Recentemente ho compilato un resoconto delle principali novelle del capolavoro boccacciano, segnalando di ciascuna le tematiche principali e in questo modo mi sono davvero reso conto della complessità, quasi al livello di manierismo, con il quale l’autore ha intrecciato più motivi ricorrenti. In particolare mi ha colpito l’episodio conclusivo quello di Griselda, Giornata X Novella X. In questo racconto si narra la storia di questo cinico e spietato gentiluomo, tale Gualtieri marchese di Saluzzo: dalla narrazione lo si evince affetto da un’inguaribile misoginia, tuttavia per compiacere le sempre più frequenti pressioni dei suoi fidati sulla necessità di una compagna al suo fianco, decide di prendere per moglie una giovine di un villaggio limitrofo, di nome Griselda. Tuttavia la sua incapacità a fidarsi delle donne lo porta a sottoporre la moglie ad una serie di estenuanti e psicologicamente dilanianti prove per testare la sua fedeltà e la sua sottomissione. A queste Griselda si sottopone senza mostrare il benché minimo istinto a ribellarsi, sempre pronta ad acconsentire con benevolenza ai capricci del marito. Tra le altre cose la giovane moglie viene costretta a consegnare la figlia ed il figlio al marito il quale asserisce di volersene sbarazzare ed inoltre la ripudia rimandandola quasi nuda dal padre, affermando di avere intenzione di risposarsi. Inoltre la invita come sguattera al suo matrimonio con una deliziosa giovinetta dodicenne. Al termine dello sposalizio, una volta convintosi delle innegabili virtù di sottomissione e obbedienza della moglie, le rivela che la presunta fidanzata altri non è che sua figlia, che il suo secondogenito non è morto e che il loro matrimonio non era stato annullato.
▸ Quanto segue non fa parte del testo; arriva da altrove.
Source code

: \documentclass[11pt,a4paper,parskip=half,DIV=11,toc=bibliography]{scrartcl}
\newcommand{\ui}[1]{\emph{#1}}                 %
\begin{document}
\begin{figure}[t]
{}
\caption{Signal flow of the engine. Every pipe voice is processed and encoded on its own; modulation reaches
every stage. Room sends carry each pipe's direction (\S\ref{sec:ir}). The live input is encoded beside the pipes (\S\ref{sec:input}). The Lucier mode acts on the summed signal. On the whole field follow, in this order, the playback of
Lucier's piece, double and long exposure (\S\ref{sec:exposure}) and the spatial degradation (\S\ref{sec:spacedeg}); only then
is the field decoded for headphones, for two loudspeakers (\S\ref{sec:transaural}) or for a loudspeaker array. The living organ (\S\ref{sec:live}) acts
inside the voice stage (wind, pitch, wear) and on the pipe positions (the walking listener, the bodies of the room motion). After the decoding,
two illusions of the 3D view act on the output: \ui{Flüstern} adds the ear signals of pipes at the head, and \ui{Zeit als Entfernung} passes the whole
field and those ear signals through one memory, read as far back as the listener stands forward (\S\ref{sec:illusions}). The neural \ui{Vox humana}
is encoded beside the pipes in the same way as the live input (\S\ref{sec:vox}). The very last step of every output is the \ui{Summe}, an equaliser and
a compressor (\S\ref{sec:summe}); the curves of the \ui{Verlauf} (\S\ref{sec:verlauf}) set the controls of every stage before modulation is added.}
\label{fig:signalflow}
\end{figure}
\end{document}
Se si esamina attentatamene la storia si vedrà che Amore, Fortuna ed Intelligenza rivestono un ruolo fondamentale nell’intreccio: il primo è il sentimento che induce alla cieca obbedienza e alla islamica sottomissione quale la moglie si sottopone, la Fortuna, intesa laicamente come destino, è quella che induce una povera contadina a diventare marchesana, mentre l’ingegno è lo strumento diabolico che permette al gentiluomo di sottoporre a tali supplizi la fedele consorte. Quindi tutta la vicenda è saldamente legata a queste tre inscindibili tematiche e non solo il racconto in questione, ma gran parte delle altre novelle hanno il medesimo layout: per citarne un altro la vicenda di Nastalgio degli Onesti: l’amore travolge il giovane invaghitosi della Traversari, l’ingegno gli permette di trovare il modo di indurla a sposarlo e la fortuna gli consente di assistere alla pantomima infernale che gli suggerisce l’idea dell’escamotage. Inoltre a sottolineare la complessità e la infinite sfaccettature dell’opera bisogna tenere in considerazione anche il pluristilismo: per esempio di passa dai toni notarili e appartenenti al registro religioso clericale, presenti nella prima novella quella di Ser Cappelletto, a quelli commerciali, nella storia di Landolfo Rufolo, per giungere a quelli comico-popolareschi, su cui è basata la beffa del porco ordita ai danni di Calandrino: quindi la ruota di Virgilio, che compendia i tre stili umile, medio e grave, è quasi presente in toto.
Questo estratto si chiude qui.